About this exercise ->
If a line in the entries below includes "indented", show that line.
····················
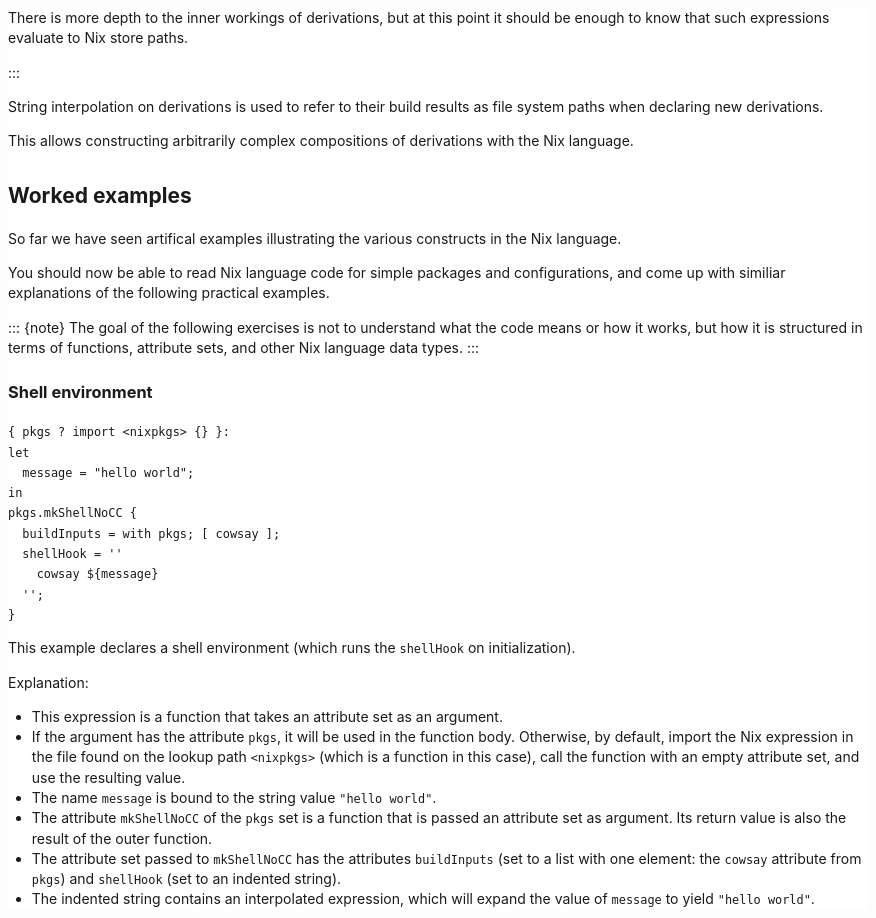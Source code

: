 There is more depth to the inner workings of derivations, but at this point it should be enough to know that such expressions evaluate to Nix store paths.

:::

String interpolation on derivations is used to refer to their build results as file system paths when declaring new derivations.

This allows constructing arbitrarily complex compositions of derivations with the Nix language.

## Worked examples

So far we have seen artifical examples illustrating the various constructs in the Nix language.

You should now be able to read Nix language code for simple packages and configurations, and come up with similiar explanations of the following practical examples.

::: {note}
The goal of the following exercises is not to understand what the code means or how it works, but how it is structured in terms of functions, attribute sets, and other Nix language data types.
:::

### Shell environment

```{code-block} nix
{ pkgs ? import <nixpkgs> {} }:
let
  message = "hello world";
in
pkgs.mkShellNoCC {
  buildInputs = with pkgs; [ cowsay ];
  shellHook = ''
    cowsay ${message}
  '';
}
```

This example declares a shell environment (which runs the `shellHook` on initialization).

Explanation:

- This expression is a function that takes an attribute set as an argument.
- If the argument has the attribute `pkgs`, it will be used in the function body.
  Otherwise, by default, import the Nix expression in the file found on the lookup path `<nixpkgs>` (which is a function in this case), call the function with an empty attribute set, and use the resulting value.
- The name `message` is bound to the string value `"hello world"`.
- The attribute `mkShellNoCC` of the `pkgs` set is a function that is passed an attribute set as argument.
  Its return value is also the result of the outer function.
- The attribute set passed to `mkShellNoCC` has the attributes `buildInputs` (set to a list with one element: the `cowsay` attribute from `pkgs`) and `shellHook` (set to an indented string).
- The indented string contains an interpolated expression, which will expand the value of `message` to yield `"hello world"`.



[manual-language]: https://nix.dev/manual/nix/2.18/language/index.html
[`nix repl`]: https://nix.dev/manual/nix/2.18/command-ref/new-cli/nix3-repl.html
[nix-instantiate]: https://nix.dev/manual/nix/2.18/command-ref/nix-instantiate.html
[lexical tokens]: https://en.wikipedia.org/wiki/Lexical_analysis#Lexical_token_and_lexical_tokenization
[^attrnames]: Details: [Nix manual - attribute set](https://nix.dev/manual/nix/2.18/language/values.html#attribute-set)
[^list-whitespace]: Details: [Nix manual - list](https://nix.dev/manual/nix/2.18/language/values.html#list)
[NIX_PATH]: https://nix.dev/manual/nix/2.18/command-ref/env-common.html?highlight=nix_path#env-NIX_PATH
[nixpkgs]: https://github.com/NixOS/nixpkgs
[manual-primitives]: https://nix.dev/manual/nix/2.18/language/values.html#primitives
[^lambda]: The term *lambda* is a shorthand for [lambda abstraction](https://en.wikipedia.org/wiki/Lambda_calculus#lambdaAbstr) in the [lambda calculus](https://en.wikipedia.org/wiki/Lambda_calculus).
[curried]: https://en.wikipedia.org/wiki/Currying
[operators]: https://nix.dev/manual/nix/2.18/language/operators.html
[nix-operators]: https://nix.dev/manual/nix/2.18/language/operators.html
[nix-builtins]: https://nix.dev/manual/nix/2.18/language/builtins.html
[nixpkgs-functions]: https://nixos.org/manual/nixpkgs/stable/#sec-functions-library
[nixpkgs-lib]: https://github.com/NixOS/nixpkgs/blob/master/lib/default.nix
[`lib.strings.toUpper`]: https://nixos.org/manual/nixpkgs/stable/#function-library-lib.strings.toUpper
[nixpkgs-fetchers]: https://nixos.org/manual/nixpkgs/stable/#chap-pkgs-fetchers
[manual-string-interpolation]: https://nix.dev/manual/nix/2.18/language/string-interpolation.html
[nix-pills]: https://nixos.org/guides/nix-pills/
[stdenv]: https://nixos.org/manual/nixpkgs/stable/#chap-stdenv
[trivial-builders]: https://nixos.org/manual/nixpkgs/stable/#chap-trivial-builders
[overlays]: https://nixos.org/manual/nixpkgs/stable/#chap-overlays
[overrides]: https://nixos.org/manual/nixpkgs/stable/#chap-overrides
[language-support]: https://nixos.org/manual/nixpkgs/stable/#chap-language-support
[nixos-modules]: https://nixos.org/manual/nixos/stable/index.html#sec-writing-modules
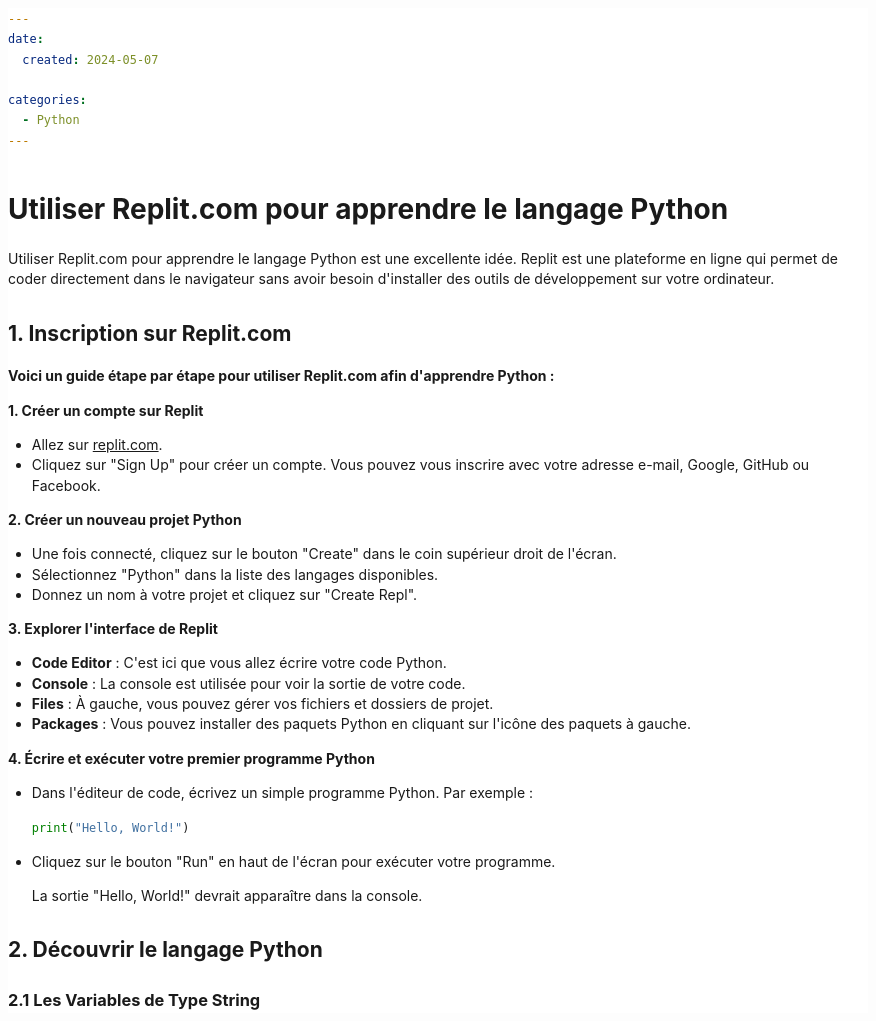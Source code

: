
 ```yaml
---
date:
  created: 2024-05-07

categories:
  - Python
---
```


# Utiliser Replit.com pour apprendre le langage Python

Utiliser Replit.com pour apprendre le langage Python est une excellente idée. Replit est une plateforme en ligne qui permet de coder directement dans le navigateur sans avoir besoin d'installer des outils de développement sur votre ordinateur. 

## 1. Inscription sur Replit.com

**Voici un guide étape par étape pour utiliser Replit.com afin d'apprendre Python :**

**1. Créer un compte sur Replit**

- Allez sur [replit.com](https://replit.com).
- Cliquez sur "Sign Up" pour créer un compte. Vous pouvez vous inscrire avec votre adresse e-mail, Google, GitHub ou Facebook.

**2. Créer un nouveau projet Python**

- Une fois connecté, cliquez sur le bouton "Create" dans le coin supérieur droit de l'écran.
- Sélectionnez "Python" dans la liste des langages disponibles.
- Donnez un nom à votre projet et cliquez sur "Create Repl".

**3. Explorer l'interface de Replit**

- **Code Editor** : C'est ici que vous allez écrire votre code Python.
- **Console** : La console est utilisée pour voir la sortie de votre code.
- **Files** : À gauche, vous pouvez gérer vos fichiers et dossiers de projet.
- **Packages** : Vous pouvez installer des paquets Python en cliquant sur l'icône des paquets à gauche.

**4. Écrire et exécuter votre premier programme Python**

- Dans l'éditeur de code, écrivez un simple programme Python. Par exemple :

    ```python
    print("Hello, World!")
    ```

- Cliquez sur le bouton "Run" en haut de l'écran pour exécuter votre programme. 
  
  La sortie "Hello, World!" devrait apparaître dans la console.

## 2. Découvrir le langage Python

### 2.1 Les Variables de Type String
····················
Result of the exercise ->
- The attribute set passed to `mkShellNoCC` has the attributes `buildInputs` (set to a list with one element: the `cowsay` attribute from `pkgs`) and `shellHook` (set to an indented string).
- The indented string contains an interpolated expression, which will expand the value of `message` to yield `"hello world"`.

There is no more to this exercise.